To write this ethnographic study, Boyarin spent some time learning at the Mesivtha Tiferet Jerusalem (MTJ) yeshivah situated in New York’s Lower East Side in the 1980s and again in 2012. The book is essentially what he learnt, saw and ate, sprinkled with a few observations about Torah learning, yeshivah-style.

MTJ was led by Rabbi Moshe Feinstein, one of the greatest halachists of the modern period, and then by his son Rabbi Dovid Feinstein. We don’t learn much about these figures, or the history, methodology or influence of the place but we do gain a sense of the institution, the characters who inhabit it and the part the institution plays in the life of the community it serves.

The impression is one of informal coming and going and the constant hum of talmudic debate, familiar to all of us who have spent time in yeshivah. But an ethnographer has an ability to faithfully reflect what is taking place, in a way that a mere attendee cannot.
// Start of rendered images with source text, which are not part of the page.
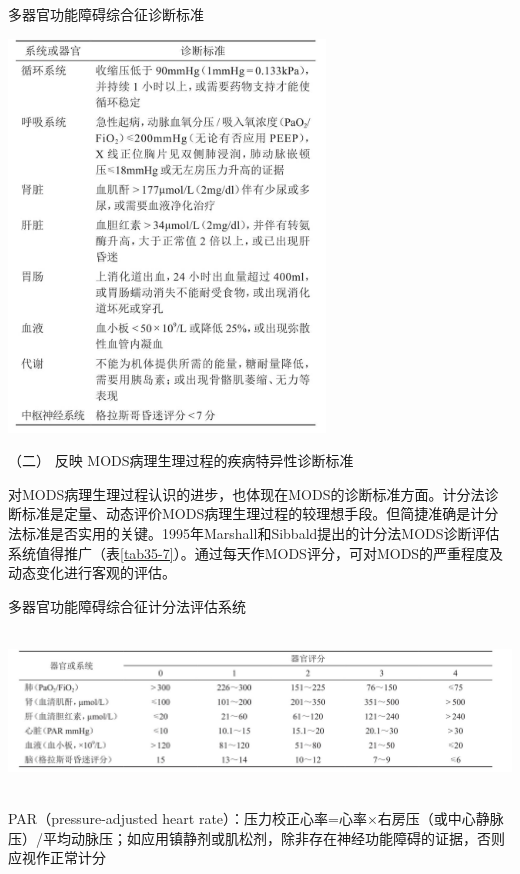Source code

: \begin{table}[htbp]
\centering
\caption{多器官功能障碍综合征诊断标准}
\label{tab35-6}
\includegraphics[width=3.3125in,height=4.10417in]{./images/Image00138.jpg}
\end{table}

\hypertarget{text00094.htmlux5cux23CHP3-11-3-3-2}{}
（二） 反映 MODS病理生理过程的疾病特异性诊断标准

对MODS病理生理过程认识的进步，也体现在MODS的诊断标准方面。计分法诊断标准是定量、动态评价MODS病理生理过程的较理想手段。但简捷准确是计分法标准是否实用的关键。1995年Marshall和Sibbald提出的计分法MODS诊断评估系统值得推广（表\ref{tab35-7}）。通过每天作MODS评分，可对MODS的严重程度及动态变化进行客观的评估。

\begin{table}[htbp]
\centering
\caption{多器官功能障碍综合征计分法评估系统}
\label{tab35-7}
\includegraphics[width=6.86458in,height=1.66667in]{./images/Image00139.jpg}
\end{table}

PAR（pressure-adjusted heart
rate）：压力校正心率=心率×右房压（或中心静脉压）/平均动脉压；如应用镇静剂或肌松剂，除非存在神经功能障碍的证据，否则应视作正常计分

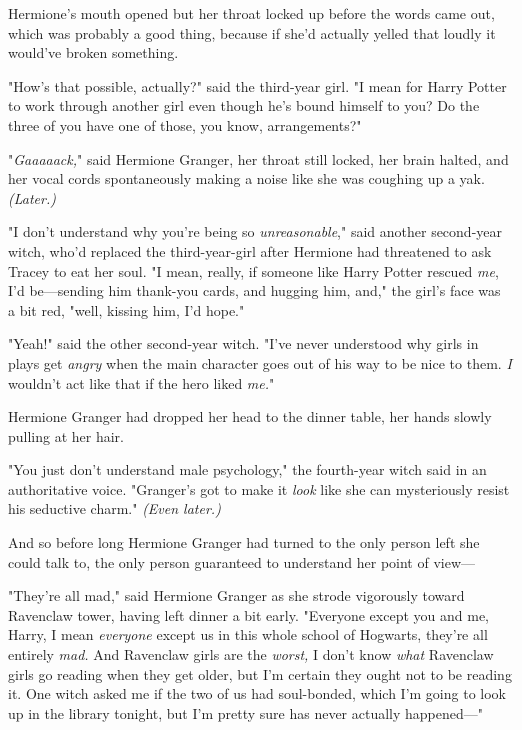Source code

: Hermione's mouth opened but her throat locked up before the words came out, 
which was probably a good thing, because if she'd actually yelled that loudly 
it would've broken something.

"How's that possible, actually?" said the third-year girl. "I mean for Harry 
Potter to work through another girl even though he's bound himself to you? Do 
the three of you have one of those, you know, arrangements?"

"\emph{Gaaaaack,}" said Hermione Granger, her throat still locked, her brain 
halted, and her vocal cords spontaneously making a noise like she was coughing 
up a yak.
\sbreak
\emph{(Later.)}

"I don't understand why you're being so \emph{unreasonable}," said another 
second-year witch, who'd replaced the third-year-girl after Hermione had 
threatened to ask Tracey to eat her soul. "I mean, really, if someone like 
Harry Potter rescued \emph{me}, I'd be---sending him thank-you cards, and 
hugging him, and," the girl's face was a bit red, "well, kissing him, I'd hope."

"Yeah!" said the other second-year witch. "I've never understood why girls in 
plays get \emph{angry} when the main character goes out of his way to be nice 
to them. \emph{I} wouldn't act like that if the hero liked \emph{me.}"

Hermione Granger had dropped her head to the dinner table, her hands slowly 
pulling at her hair.

"You just don't understand male psychology," the fourth-year witch said in an 
authoritative voice. "Granger's got to make it \emph{look} like she can 
mysteriously resist his seductive charm."
\sbreak
\emph{(Even later.)}

And so before long Hermione Granger had turned to the only person left she 
could talk to, the only person guaranteed to understand her point of view---

"They're all mad," said Hermione Granger as she strode vigorously toward 
Ravenclaw tower, having left dinner a bit early. "Everyone except you and me, 
Harry, I mean \emph{everyone} except us in this whole school of Hogwarts, 
they're all entirely \emph{mad.} And Ravenclaw girls are the \emph{worst,} I 
don't know \emph{what} Ravenclaw girls go reading when they get older, but I'm 
certain they ought not to be reading it. One witch asked me if the two of us 
had soul-bonded, which I'm going to look up in the library tonight, but I'm 
pretty sure has never actually happened---"

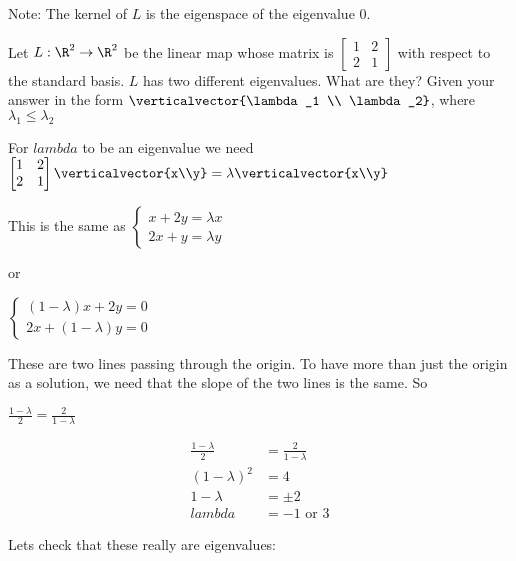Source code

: \documentclass{ximera}
\begin{document}
Note: The kernel of $L$ is the eigenspace of the eigenvalue $0$.

\begin{question}
	Let $L :\R^2 \to \R^2$ be the linear map whose matrix  is \(\begin{bmatrix} 1 & 2 \\2& 1\end{bmatrix}\) with respect to the standard basis.  $L$ has two different
	eigenvalues.  What are they?  Given your answer in the form $\verticalvector{\lambda_1 \\ \lambda_2}$, where $\lambda_1 \leq \lambda_2$
	
	\begin{solution}
		\begin{hint}
			For $lambda$ to be an eigenvalue we need
			\(\begin{bmatrix} 1 & 2 \\2& 1\end{bmatrix} \verticalvector{x\\y} = \lambda \verticalvector{x\\y}\)
		\end{hint}
		\begin{hint}
			This is the same as \(\begin{cases}
			x+2y = \lambda x \\
			2x+y =\lambda y
			\end{cases}\)
			
			or
			
			 \(\begin{cases}
			(1-\lambda)x+2y = 0 \\
			2x+(1-\lambda)y =0
			\end{cases}\)
			
		\end{hint}
		\begin{hint}
			These are two lines passing through the origin.  To have more than just the origin as a solution, we need that the slope of the two lines is the same.  So
			
			\(
				\frac{1-\lambda}{2} = \frac{2}{1-\lambda}
			\)
		\end{hint}
		\begin{hint}
			\begin{align*}
				\frac{1-\lambda}{2} &= \frac{2}{1-\lambda}\\
				(1-\lambda)^2 &= 4\\
				1-\lambda &= \pm 2\\
				lambda &= -1 \text{ or } 3
			\end{align*}
		\end{hint}
		\begin{hint}
			Lets check that these really are eigenvalues:
			

\end{hint}
\end{solution}
\end{question}
\end{document}
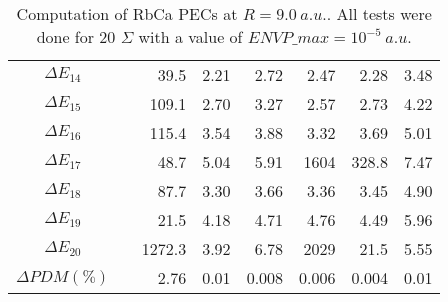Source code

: \documentclass[a4paper,10pt]{article}
\begin{document}
\begin{table*}[htbp]
\begin{center}
\begin{tabular}{|c|r|r|r|r|r|r|r|}
$\Delta E_{14} $  	 	&	&39.5 	& 2.21 	& 2.72 	& 2.47 	& 2.28 	&3.48	 \\
$\Delta E_{15} $  	 	&	&109.1 	& 2.70 	& 3.27 	& 2.57 	& 2.73 	&4.22	\\
$\Delta E_{16} $  	 	&	&115.4 	& 3.54 	& 3.88 	& 3.32 	& 3.69 	&5.01	 \\
$\Delta E_{17} $  	 	&	& 48.7 	& 5.04 	& 5.91 	& 1604 	&328.8 	&7.47	 \\
$\Delta E_{18} $ 	  	&	&87.7 	& 3.30 	& 3.66 	&3.36  	& 3.45 	&4.90	 \\
$\Delta E_{19} $ 	 	&	&21.5 	& 4.18 	& 4.71 	& 4.76 	& 4.49 	&5.96 \\
$\Delta E_{20} $  	 	&	&1272.3	& 3.92 	& 6.78 	& 2029 	& 21.5 	&5.55	 \\
\hline
\hline
$\Delta PDM (\%)$		&	& 2.76 	& 0.01	& 0.008	& 0.006	& 0.004	&0.01 \\
 \hline
 \end{tabular}
 \caption{\label{table9-spin} \small Computation of RbCa PECs at $R=9.0~a.u.$. All tests were done for 20 $\Sigma$ with a value of ${ENVP\_max}=10^{-5}~a.u.$} 
 \end{center}
\end{table*}
\end{document}
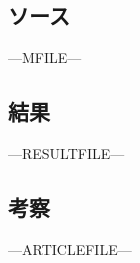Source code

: \section{}
\subsection{ソース}
---MFILE---

\subsection{結果}
---RESULTFILE---

\subsection{考察}
---ARTICLEFILE---

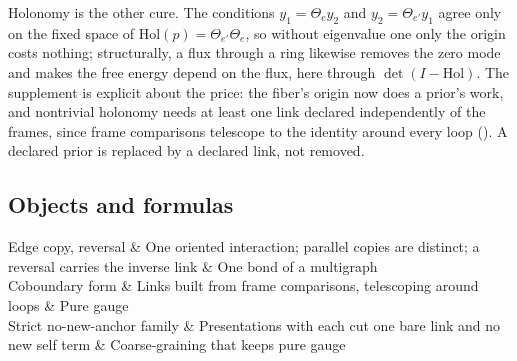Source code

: Holonomy is the other cure. The conditions \(y_1=\Theta_ey_2\) and \(y_2=\Theta_{e'}y_1\) agree only on the fixed space of
\(\mathrm{Hol}(p)=\Theta_{e'}\Theta_e\), so without eigenvalue one only the origin costs nothing; structurally, a flux through
a ring likewise removes the zero mode and makes the free energy depend on the flux, here through
\(\det(I-\mathrm{Hol})\). The supplement is
explicit about the price: the fiber's origin now does a prior's work, and nontrivial holonomy needs at least one link
declared independently of the frames, since frame comparisons telescope to the identity around every loop
(). A declared prior is replaced by a declared link, not removed.

\subsection{Objects and formulas}

\begin{decoder}
Edge copy, reversal & One oriented interaction; parallel copies are distinct; a reversal carries the inverse link & One bond of a multigraph\\
Coboundary form & Links built from frame comparisons, telescoping around loops & Pure gauge\\
Strict no-new-anchor family & Presentations with each cut one bare link and no new self term & Coarse-graining that keeps pure gauge\\
\end{decoder}

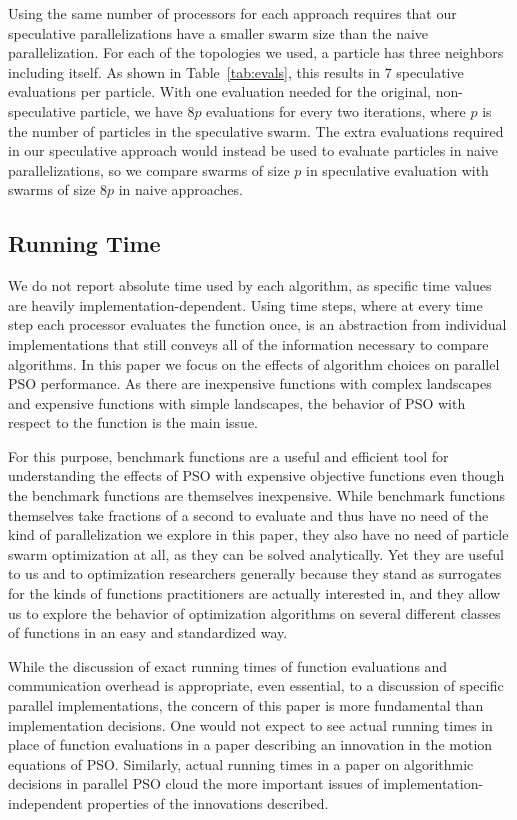 \documentclass[smallcondensed]{svjour3}
\begin{document}
Using the same number of processors for each approach requires that our
speculative parallelizations have a smaller swarm size than the naive
parallelization.  For each of the topologies we used, a particle has three
neighbors including itself.  As shown in Table~\ref{tab:evals}, this results in
$7$ speculative evaluations per particle.  With one evaluation needed for the
original, non-speculative particle, we have $8p$ evaluations for every two
iterations, where $p$ is the number of particles in the speculative swarm.  The
extra evaluations required in our speculative approach would instead be used to
evaluate particles in naive parallelizations, so we compare swarms of size
$p$ in speculative evaluation with swarms of size $8p$ in naive approaches.

\subsection{Running Time}

We do not report absolute time used by each algorithm, as specific time values
are heavily implementation-dependent.  Using time steps, where at every time
step each processor evaluates the function once, is an abstraction from
individual implementations that still conveys all of the information necessary
to compare algorithms.  In this paper we focus on the effects of algorithm
choices on parallel PSO performance.  As there are inexpensive functions with
complex landscapes and expensive functions with simple landscapes, the behavior
of PSO with respect to the function is the main issue.

For this purpose, benchmark functions are a useful and efficient tool for
understanding the effects of PSO with expensive objective functions even though
the benchmark functions are themselves inexpensive.  While benchmark functions
themselves take fractions of a second to evaluate and thus have no need of the
kind of parallelization we explore in this paper, they also have no need of
particle swarm optimization at all, as they can be solved analytically.  Yet
they are useful to us and to optimization researchers generally because they
stand as surrogates for the kinds of functions practitioners are actually
interested in, and they allow us to explore the behavior of optimization
algorithms on several different classes of functions in an easy and
standardized way.

While the discussion of exact running times of function evaluations and
communication overhead is appropriate, even essential, to a discussion of
specific parallel implementations, the concern of this paper is more
fundamental than implementation decisions.  One would not expect to see actual
running times in place of function evaluations in a paper describing an
innovation in the motion equations of PSO.  Similarly, actual running times in
a paper on algorithmic decisions in parallel PSO cloud the more important
issues of implementation-independent properties of the innovations described.
\end{document}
There are snippets of discussions from Talmud class, a discussion between students about how to make chicken loaf, a falling out and making up between chevrusas (study partners), a rabbi pestered by a man claiming that his wife is a sotah (wife suspected of adultery), and a panic over bugs in bags of barley (food is a recurring theme).

But through it all there is a strong sense of Torah learning as a contemplative exercise. The author contrasts yeshivah life with the capitalist market framework which governs all other aspects of contemporary existence: “The participants in the beis medresh [study hall] are not profit-maximising.” The aim is not to “get somewhere”.

The secret is in the process itself. As the book describes, such process does not take place in a vacuum but within the life of vibrant, active communities.